The main dining area is spread over two rooms on the ground/street level. One room contains a large bar/counter where you can eat and drink, and a few tables, and the other room contains a more traditional full-service dining space. The restaurant has a rooftop lounge on the third floor (with a bar and table seating) that is open-air in nice weather (and temporarily enclosed and heated in the wintertime for private events only), and two few tiny tables on the sidewalk outside the main entrance door. The second floor contains venue space. Handicap-accessibility might be a bit dicey in this restaurant, which was originally two buildings located side-by-side that were joined into one space. Near our table, we could see a long electrical/extension cord laid along the carpet and taped into place, which seemed to be a bit of a safety-code violation.
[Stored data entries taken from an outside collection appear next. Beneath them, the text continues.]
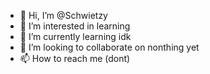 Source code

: - 👋 Hi, I’m @Schwietzy
- 👀 I’m interested in learning
- 🌱 I’m currently learning idk
- 💞️ I’m looking to collaborate on nonthing yet
- 📫 How to reach me (dont)

<!---
Schwietzy/Schwietzy is a ✨ special ✨ repository because its `README.md` (this file) appears on your GitHub profile.
You can click the Preview link to take a look at your changes.
--->
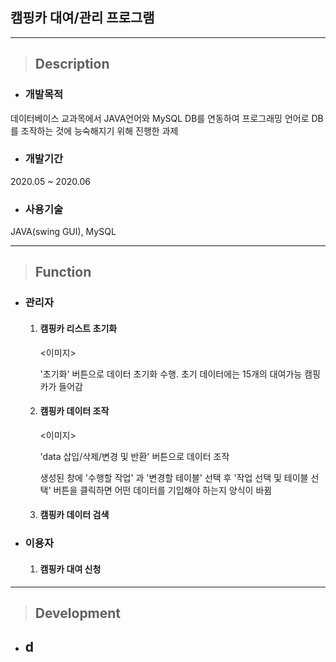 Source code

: ## 캠핑카 대여/관리 프로그램

---

> ## Description

- ### 개발목적

데이터베이스 교과목에서 JAVA언어와 MySQL DB를 연동하여 프로그래밍 언어로 DB를 조작하는 것에  능숙해지기 위해 진행한 과제


- ### 개발기간

2020.05 ~ 2020.06


- ### 사용기술

JAVA(swing GUI), MySQL

---

> ## Function

- ### 관리자

  1. #### 캠핑카 리스트 초기화

     <이미지>

     '초기화' 버튼으로 데이터 초기화 수행. 초기 데이터에는 15개의 대여가능 캠핑카가 들어감

  2. #### 캠핑카 데이터 조작

     <이미지>

     'data 삽입/삭제/변경 및 반환' 버튼으로 데이터 조작

     생성된 창에 '수행할 작업' 과 '변경할 테이블' 선택 후 '작업 선택 및 테이블 선택' 버튼을 클릭하면 어떤 데이터를 기입해야 하는지 양식이 바뀜

  3. #### 캠핑카 데이터 검색

- ### 이용자

  1. #### 캠핑카 대여 신청

---

> ## Development

- d
  -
Because we had arrived in the late morning, we had hoped to order from the lunch menu, but we were limited to just the breakfast options (we were told that we would have to wait 20 minutes if we wanted lunch, an amount of time that seemed negligible). We ordered a breakfast flatbread pizza called The Hangover, and an egg and seafood scramble that was served in a miniature iron skillet. We are not big breakfast eaters, but we loved the flatbread - delicious and plentiful - but the scramble was a little disappointing. The lunch and dinner menus sound much more interesting to us; had we been able to order from the lunch menu, we would have spent a lot more time and money there because some of the dishes sounded great (shark tacos, short rib tacos, crab rolls, charcuterie, flatbreads - and those were just the starters!). Service was acceptable, but not as attentive as we would have liked.
Although we probably would not return to Metropolitan Kitchen to dine indoors, we might try their rooftop deck for a drink, and we might try another restaurant owned by the same people - Tsunami or Lemongrass (or Bier House, when it opens).